MSU Extension provides educational resources to residents throughout Michigan through a three-way partnership with state, local and federal governments. County boards of commissioners traditionally provide the local funding to contribute to the partnership through their general fund. Historically for every dollar the county invests, MSU Extension returns about $5 in state, federal and grant resources that are directly invested in programs and services that benefit county residents.
The Saginaw Board of Commissioners has requested a 0.1 millage to offset the county’s traditional general-fund investment. If passed, the millage will cost the average Saginaw County homeowner about $5 annually for every $100,000 in home value.
“The funds will be invested in programming such as 4-H youth development, farm management, nutrition and food safety education, Master Gardener programs, and community and economic development,” said Mark Rankin, MSU Extension district director.
Rankin notes the 16 MSU Extension staff members based in Saginaw are also able to lean on more than 600 colleagues throughout the state to help them serve Saginaw County residents. Notable programming over the last few years includes helping farmers manage financial risk and stress, nutrition and budgeting education for those eligible for Supplemental Nutrition Assistance Program (SNAP), a community and economic development program that focuses on food access, farmers markets, and leadership training for both youth and adults.
MSU Extension is also the umbrella organization for Michigan 4-H that provides youth development programs.

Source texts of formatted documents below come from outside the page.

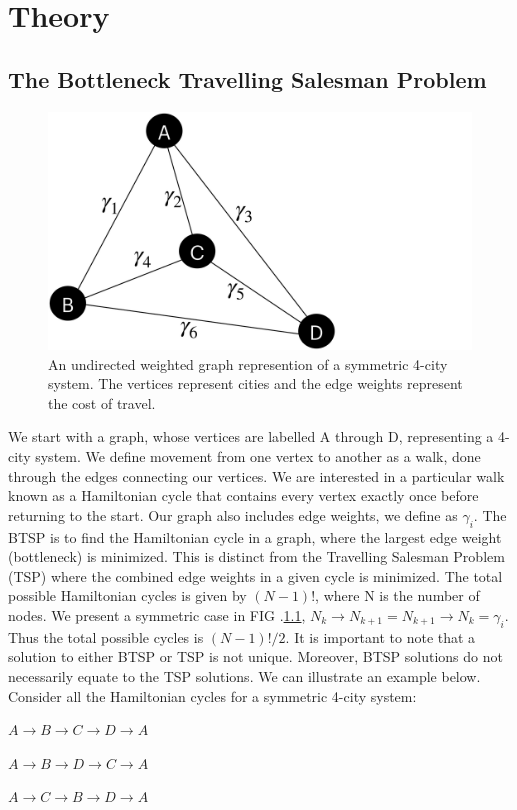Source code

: \documentclass[msc,oneside]{ubcthesis}
\begin{document}
	\chapter{Theory}
	\section{The Bottleneck Travelling Salesman Problem}


\begin{figure}[!h]
	\centering
	\includegraphics[trim={0 0 21.9cm 0},clip, width=0.4 \linewidth]{"graphics/4-city"}
	\caption{An undirected weighted graph represention of a  symmetric 4-city system.  The vertices represent cities and the edge weights represent the cost of travel. }
	\label{fig:4-city-graphic}
\end{figure}		

We start with a graph, whose vertices are labelled A through D, representing a 4-city system. We define movement from one vertex to another as a walk, done through the edges connecting our vertices. We are interested in a particular walk known as a Hamiltonian cycle that contains every vertex exactly once before returning to the start. Our graph also includes edge weights, we define as $ \gamma_i $.
The BTSP is to find the Hamiltonian cycle in a graph, where the largest edge weight (bottleneck) is minimized. This is distinct from the Travelling Salesman Problem (TSP) where the combined edge weights in a given cycle is minimized. The total possible Hamiltonian cycles is given by $(N-1)!$, where N is the number of nodes. We present a symmetric case in FIG .\ref{fig:4-city-graphic},  $N_k \rightarrow N_{k+1} = N_{k+1} \rightarrow N_{k} = \gamma_i$. Thus the total possible cycles is  $(N-1)!/2$.  It is important to note that a solution to either BTSP or TSP is not unique. Moreover, BTSP solutions do not necessarily equate to the TSP solutions. We can illustrate an example below. Consider all the Hamiltonian cycles for a symmetric 4-city system:

\begin{center}
	$ A \rightarrow B \rightarrow C \rightarrow D \rightarrow A $
	
	$ A \rightarrow B \rightarrow D \rightarrow C \rightarrow A $ 
	
	$ A \rightarrow C \rightarrow B \rightarrow D \rightarrow A $
\end{center}
\end{document}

Last year, more than 2,000 Saginaw County youth participated in 4-H, which provided opportunities for youth to explore careers, learn about health and nutrition, take part in science, technology, engineering and math (STEM) programs, and develop new skills.
Patrick Cudney, MSU Extension associate director, said that MSU is committed to helping Saginaw County work through this difficult economic period.
“Our partnership with Saginaw County is very important to us,” Cudney said. “The first MSU Extension agriculture agent began working in Saginaw County in 1913. That means we have a 100-year history of serving Saginaw County residents and we want to continue this partnership with relevant programming that will benefit the community, business owners, families and individuals.”